In an era when telematics has industrialised the imagination, our resources
and intellegence must move beyond the mental and whizzical constraints imposed
by the toy technology of info-tech capitalism.
Our congress will be a virtual congress, but not however mediated by electrickery.
We assert that all congresses have always been virtual, a technique for
window-dressing predetermined decisions and selling them on to the delegates
who then carry the message out to the party faithful, and thence to the
broad layers of humanity. Instead of mechanising this process, we wish to
implode it. Our First Congress will also be an Imaginist Congress.
Congress is about creating the myth of unity, but our First Congress
will, contrariwise, unify the myth creation process. The Congress will only
exist at the level of myth, thereby excising political chicanery. Particpants
will not so much be inscribing their ideas on the palimpsest of an historic
event, but will have to subject themselves to the much harsher discipline
of projecting their conceptions onto the tabla rasa of the non-existent.

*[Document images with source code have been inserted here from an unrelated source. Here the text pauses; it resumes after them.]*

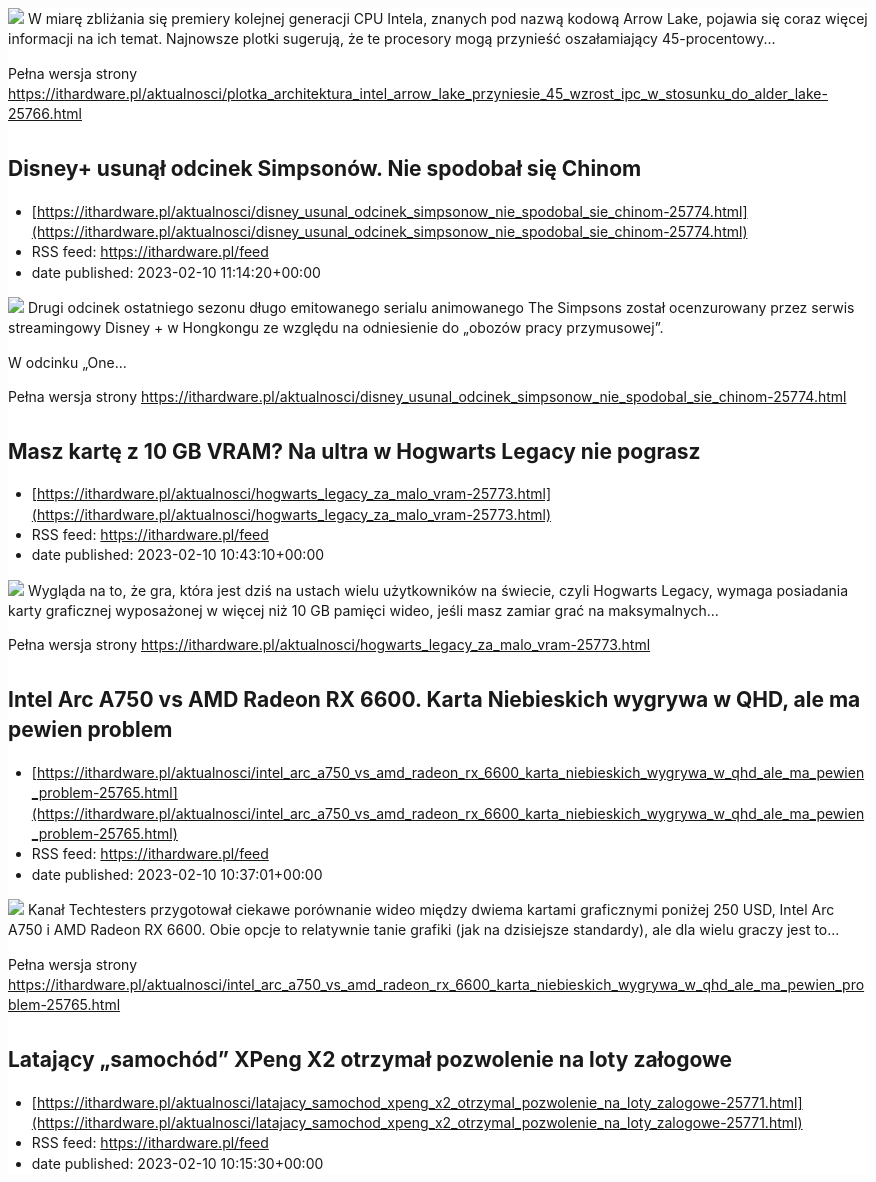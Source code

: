 <img src="https://ithardware.pl/artykuly/min/25766_1.jpg" />            W miarę zbliżania się premiery kolejnej generacji CPU Intela, znanych pod nazwą kodową Arrow Lake, pojawia się coraz więcej informacji na ich temat. Najnowsze plotki sugerują, że te procesory mogą przynieść oszałamiający 45-procentowy...
            <p>Pełna wersja strony <a href="https://ithardware.pl/aktualnosci/plotka_architektura_intel_arrow_lake_przyniesie_45_wzrost_ipc_w_stosunku_do_alder_lake-25766.html">https://ithardware.pl/aktualnosci/plotka_architektura_intel_arrow_lake_przyniesie_45_wzrost_ipc_w_stosunku_do_alder_lake-25766.html</a></p>

## Disney+ usunął odcinek Simpsonów. Nie spodobał się Chinom
 - [https://ithardware.pl/aktualnosci/disney_usunal_odcinek_simpsonow_nie_spodobal_sie_chinom-25774.html](https://ithardware.pl/aktualnosci/disney_usunal_odcinek_simpsonow_nie_spodobal_sie_chinom-25774.html)
 - RSS feed: https://ithardware.pl/feed
 - date published: 2023-02-10 11:14:20+00:00

<img src="https://ithardware.pl/artykuly/min/25774_1.jpg" />            Drugi odcinek ostatniego sezonu długo emitowanego serialu animowanego The Simpsons został ocenzurowany przez serwis streamingowy Disney + w Hongkongu ze względu na odniesienie do &bdquo;oboz&oacute;w pracy przymusowej&rdquo;.

W odcinku &bdquo;One...
            <p>Pełna wersja strony <a href="https://ithardware.pl/aktualnosci/disney_usunal_odcinek_simpsonow_nie_spodobal_sie_chinom-25774.html">https://ithardware.pl/aktualnosci/disney_usunal_odcinek_simpsonow_nie_spodobal_sie_chinom-25774.html</a></p>

## Masz kartę z 10 GB VRAM? Na ultra w Hogwarts Legacy nie pograsz
 - [https://ithardware.pl/aktualnosci/hogwarts_legacy_za_malo_vram-25773.html](https://ithardware.pl/aktualnosci/hogwarts_legacy_za_malo_vram-25773.html)
 - RSS feed: https://ithardware.pl/feed
 - date published: 2023-02-10 10:43:10+00:00

<img src="https://ithardware.pl/artykuly/min/25773_1.jpg" />            Wygląda na to, że gra, kt&oacute;ra jest dziś na ustach wielu użytkownik&oacute;w na świecie, czyli Hogwarts Legacy, wymaga posiadania karty graficznej wyposażonej w więcej niż 10 GB pamięci wideo, jeśli masz zamiar grać na maksymalnych...
            <p>Pełna wersja strony <a href="https://ithardware.pl/aktualnosci/hogwarts_legacy_za_malo_vram-25773.html">https://ithardware.pl/aktualnosci/hogwarts_legacy_za_malo_vram-25773.html</a></p>

## Intel Arc A750 vs AMD Radeon RX 6600. Karta Niebieskich wygrywa w QHD, ale ma pewien problem
 - [https://ithardware.pl/aktualnosci/intel_arc_a750_vs_amd_radeon_rx_6600_karta_niebieskich_wygrywa_w_qhd_ale_ma_pewien_problem-25765.html](https://ithardware.pl/aktualnosci/intel_arc_a750_vs_amd_radeon_rx_6600_karta_niebieskich_wygrywa_w_qhd_ale_ma_pewien_problem-25765.html)
 - RSS feed: https://ithardware.pl/feed
 - date published: 2023-02-10 10:37:01+00:00

<img src="https://ithardware.pl/artykuly/min/25765_1.jpg" />            Kanał Techtesters przygotował ciekawe por&oacute;wnanie wideo między dwiema kartami graficznymi poniżej 250 USD, Intel Arc A750 i AMD Radeon RX 6600. Obie opcje to relatywnie tanie grafiki (jak na dzisiejsze standardy), ale dla wielu graczy jest to...
            <p>Pełna wersja strony <a href="https://ithardware.pl/aktualnosci/intel_arc_a750_vs_amd_radeon_rx_6600_karta_niebieskich_wygrywa_w_qhd_ale_ma_pewien_problem-25765.html">https://ithardware.pl/aktualnosci/intel_arc_a750_vs_amd_radeon_rx_6600_karta_niebieskich_wygrywa_w_qhd_ale_ma_pewien_problem-25765.html</a></p>

## Latający „samochód” XPeng X2 otrzymał pozwolenie na loty załogowe
 - [https://ithardware.pl/aktualnosci/latajacy_samochod_xpeng_x2_otrzymal_pozwolenie_na_loty_zalogowe-25771.html](https://ithardware.pl/aktualnosci/latajacy_samochod_xpeng_x2_otrzymal_pozwolenie_na_loty_zalogowe-25771.html)
 - RSS feed: https://ithardware.pl/feed
 - date published: 2023-02-10 10:15:30+00:00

In this process, we make no restrictions on the use of info-tech. It is
sufficient to assert, however, that the most important work will take place
away from such machinery. At a time when computers are poised as a means
of industrialising the imagination, and present themselves as the open-sesame
to a world of virtual reality, we assert that all virtaul reality is the
consequence of the social interaction of human consciousness.